Como de costume, esse foi o pano de fundo da discussão e votação da PEC 125/11, que teve o objetivo de definir as regras do jogo eleitoral de 2022.

Depois de meses de debates na Comissão Especial e no Plenário da Câmara dos Deputados, em que foram aventadas as mais diversas mudanças na legislação, desde um novo sistema eleitoral, até uma nova data de posse para governadores e prefeitos, pouca coisa de fato mudou. A grande discussão das últimas semanas girou em torno do Distritão, um sistema eleitoral que privilegia quem tem mais dinheiro e exposição, desprezando o desempenho dos partidos políticos e a proporcionalidade das representações da sociedade, prejudicando ainda mais a representatividade de negros e mulheres.

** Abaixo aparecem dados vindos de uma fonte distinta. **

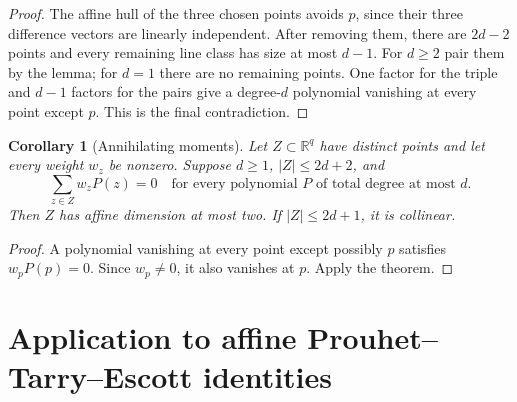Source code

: \documentclass[11pt]{article}
\newtheorem{corollary}[theorem]{Corollary}
\begin{document}
\begin{proof}
The affine hull of the three chosen points avoids $p$, since their
three difference vectors are linearly independent. After removing
them, there are $2d-2$ points and every remaining line class has size
at most $d-1$. For $d\ge2$ pair them by the lemma; for $d=1$ there
are no remaining points. One factor for the triple and $d-1$ factors
for the pairs give a degree-$d$ polynomial vanishing at every point
except $p$. This is the final contradiction.
\end{proof}

\begin{corollary}[Annihilating moments]
Let $Z\subset\mathbb R^q$ have distinct points and let every weight
$w_z$ be nonzero. Suppose $d\ge1$, $|Z|\le2d+2$, and
\[
 \sum_{z\in Z}w_z P(z)=0
 \quad\text{for every polynomial $P$ of total degree at most $d$}.
\]
Then $Z$ has affine dimension at most two. If $|Z|\le2d+1$, it
is collinear.
\end{corollary}
\begin{proof}
A polynomial vanishing at every point except possibly $p$ satisfies
$w_pP(p)=0$. Since $w_p\ne0$, it also vanishes at $p$. Apply the
theorem.
\end{proof}

\section{Application to affine Prouhet--Tarry--Escott identities}
\end{document}
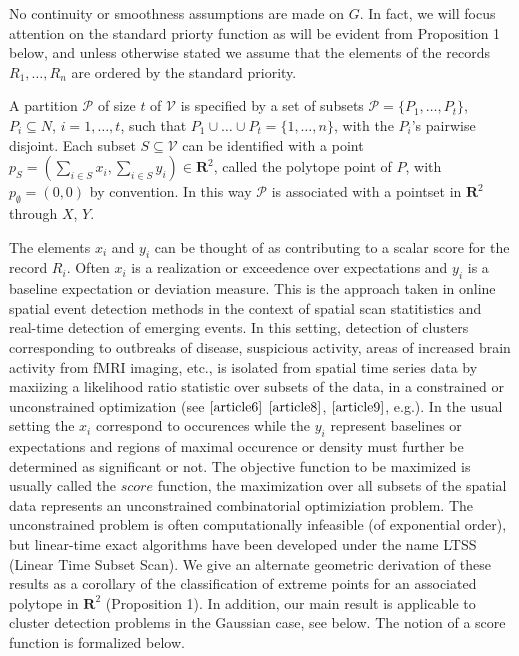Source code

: \documentclass{article}
\theoremstyle{case}
\begin{document}
No continuity or smoothness assumptions are made on $G$. In fact, we will focus attention on the standard priorty function as will be evident from Proposition 1 below, and unless otherwise stated we assume that the elements of the records $R_1, \dots, R_n$ are ordered by the standard priority.

A partition $\mathcal{P}$ of size $t$ of $\mathcal{V}$ is specified by a set of subsets $\mathcal{P} = \{ P_1, \dots, P_t \}$, $P_i \subseteq N$, $i = 1, \dots, t$, such that $P_1 \cup \dots \cup P_t = \{1, \dots, n\}$, with the $P_i$'s pairwise disjoint. Each subset $S \subseteq \mathcal{V}$ can be identified with a point $p_S = (\sum_{i \in S} x_i, \sum_{i \in S}y_i) \in \mathbf{R}^2$, called the polytope point of $P$, with $p_{\emptyset} = (0,0)$ by convention. In this way $\mathcal{P}$ is associated with a pointset in $\mathbf{R}^2$ through $X$, $Y$.

The elements $x_i$ and $y_i$ can be thought of as contributing to a scalar score for the record $R_i$. Often $x_i$ is a realization or exceedence over expectations and $y_i$ is a baseline expectation or deviation measure. This is the approach taken in online spatial event detection methods in the context of spatial scan statitistics and real-time detection of emerging events. In this setting, detection of clusters corresponding to outbreaks of disease, suspicious activity, areas of increased brain activity from fMRI imaging, etc., is isolated from spatial time series data by maxiizing a likelihood ratio statistic over subsets of the data, in a constrained or unconstrained optimization (see $\cite{article6}$ $\cite{article8}$, $\cite{article9}$, e.g.). In the usual setting the $x_i$ correspond to occurences while the $y_i$ represent baselines or expectations and regions of maximal occurence or density must further be determined as significant or not. The objective function to be maximized is usually called the $\textit{score}$ function, the maximization over all subsets of the spatial data represents an unconstrained combinatorial optimiziation problem. The unconstrained problem is often computationally infeasible (of exponential order), but linear-time exact algorithms have been developed under the name LTSS (Linear Time Subset Scan). We give an alternate geometric derivation of these results as a corollary of the classification of extreme points for an associated polytope in $\mathbf{R}^2$ (Proposition 1). In addition, our main result is applicable to cluster detection problems in the Gaussian case, see below. The notion of a score function is formalized below.
\end{document}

O debate se reduziu à proposta do Distritão e isso foi lamentável. É importante destacar essa questão, porque a polarização "distritão-não distritão" impediu a sociedade e os parlamentares de discutirem questões verdadeiramente relevantes e positivas para o aperfeiçoamento da nossa democracia. Empenha-se tempo impedindo retrocessos na nossa democracia e não conseguimos avançar em propostas interessantes, como os mandatos coletivos, o sistema distrital misto e a reserva de cadeiras para mulheres e negros. Ao final, também pela forte mobilização da sociedade, a proposta caiu. Mas só caiu em um acordo duvidoso feito em Plenário, que trocou o Distritão por outro dispositivo também danoso para a representação social e que o Congresso Nacional já havia banido da nossa legislação na última reforma (2017): as coligações proporcionais.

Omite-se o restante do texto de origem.